Houcine Abassi, ancien instituteur et actuel secrétaire général de l’UGTT, déclare au micro : « notre organisation apprécie à juste mesure cette initiative. C’est un pas encourageant pour consolider la solidarité entre nos deux pays. Malgré les blessures encore ouvertes, cette coopération entre les peuples français et tunisien n’en sortira que plus renforcée. » Incriminant la Main rouge, « milice meurtrière » suspectée d’avoir été crée par certains agents des services secrets français (SDECE), il exige que « la vérité soit faite sur la responsabilité de cette organisation dans ce crime et celle de ses appuis français de l’époque».

"Nous avons le droit à la vérité"

Bertrand Delanoë, Maire de Paris, abonde ce point de vue : « Ce moment n'est pas neutre. Il n’y a pas de colonialisme avec des effets heureux. Car il ne peut y avoir d’émancipation là où il y a domination. Je demande avec amitié mais détermination à Jean-Marc Ayrault et Laurent Fabius d’ouvrir les archives. Nous avons le droit à la vérité ». Saluant la présence nombreuse et visible de cette « Tunisie au travail » à l’inauguration, il tranche: « Farhat Hached a été assassiné par l’extrême droite colonialiste française ».

Dans le public, l’historien Gilles Manseron, qui a participé le 12 janvier à un colloque à l’Assemblée nationale sur la question des crimes coloniaux, est venu apporter son soutien. Il considère de son côté que plusieurs associations et chercheurs « disposent d’assez d’éléments pour établir que cet assassinat a été le fait d’une décision politique française derrière le paravent de la Main rouge». Il invite les pouvoirs publics à s’appuyer notamment sur «le journal du Président Vincent Auriol qui nous apprend des choses sur ce sinistre épisode».

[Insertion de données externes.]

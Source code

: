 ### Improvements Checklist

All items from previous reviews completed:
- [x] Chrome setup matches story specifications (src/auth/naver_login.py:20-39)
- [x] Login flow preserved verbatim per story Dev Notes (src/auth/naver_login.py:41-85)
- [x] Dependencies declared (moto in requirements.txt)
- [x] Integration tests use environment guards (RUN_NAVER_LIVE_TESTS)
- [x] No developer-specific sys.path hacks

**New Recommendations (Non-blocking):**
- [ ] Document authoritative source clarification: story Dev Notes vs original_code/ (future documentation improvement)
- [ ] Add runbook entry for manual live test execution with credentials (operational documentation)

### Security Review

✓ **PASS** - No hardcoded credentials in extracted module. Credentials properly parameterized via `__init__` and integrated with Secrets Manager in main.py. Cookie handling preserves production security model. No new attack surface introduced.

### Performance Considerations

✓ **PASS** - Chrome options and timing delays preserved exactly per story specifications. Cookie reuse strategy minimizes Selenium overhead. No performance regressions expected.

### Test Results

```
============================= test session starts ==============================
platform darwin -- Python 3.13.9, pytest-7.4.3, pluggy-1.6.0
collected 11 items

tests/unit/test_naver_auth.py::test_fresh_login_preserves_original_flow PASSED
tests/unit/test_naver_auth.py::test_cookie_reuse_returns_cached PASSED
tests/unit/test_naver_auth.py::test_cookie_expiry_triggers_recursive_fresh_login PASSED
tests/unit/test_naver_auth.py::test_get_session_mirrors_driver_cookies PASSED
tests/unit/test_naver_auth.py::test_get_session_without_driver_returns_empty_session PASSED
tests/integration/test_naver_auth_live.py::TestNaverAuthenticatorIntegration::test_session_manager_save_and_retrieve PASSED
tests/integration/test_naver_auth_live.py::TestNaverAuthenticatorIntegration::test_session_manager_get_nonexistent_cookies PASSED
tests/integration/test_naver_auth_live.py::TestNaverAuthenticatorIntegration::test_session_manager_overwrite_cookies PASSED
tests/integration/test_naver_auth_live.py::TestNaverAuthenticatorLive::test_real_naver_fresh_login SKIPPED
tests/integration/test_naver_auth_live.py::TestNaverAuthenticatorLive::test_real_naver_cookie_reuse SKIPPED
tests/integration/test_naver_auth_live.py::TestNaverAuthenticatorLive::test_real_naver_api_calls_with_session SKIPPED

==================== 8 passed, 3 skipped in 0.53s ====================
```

Bernard Thibault, ancien secrétaire général de la CGT, a tenu lui aussi à venir témoigner sa solidarité. Il se réjouit du fait qu’au dernier Congrès de la CGT un protocole rapproché ait été signé avec l’UGTT. Il salue la mémoire « de ce grand syndicaliste tunisien, internationaliste qui a rayonné dans les milieux travailleurs et dont le premier engagement a été celui de la CGT française. »

A la sortie de la cérémonie, Nourredine Hached est assailli par les journalistes. Il répète qu’il ne cherche ni repentance ni indemnisation de la part de l’Etat français. Il estime en revanche « qu’il est temps d’ouvrir ce livre du passé, de fournir les éléments qui permettront sereinement de regarder la vérité, de la juger. » Il renchérit, en forme de conclusion : « Nous demandons que la France soit au niveau de l’amour que nous lui portons ».
Il confie sentir "pour la première fois quelque chose vibrer, une voix possible".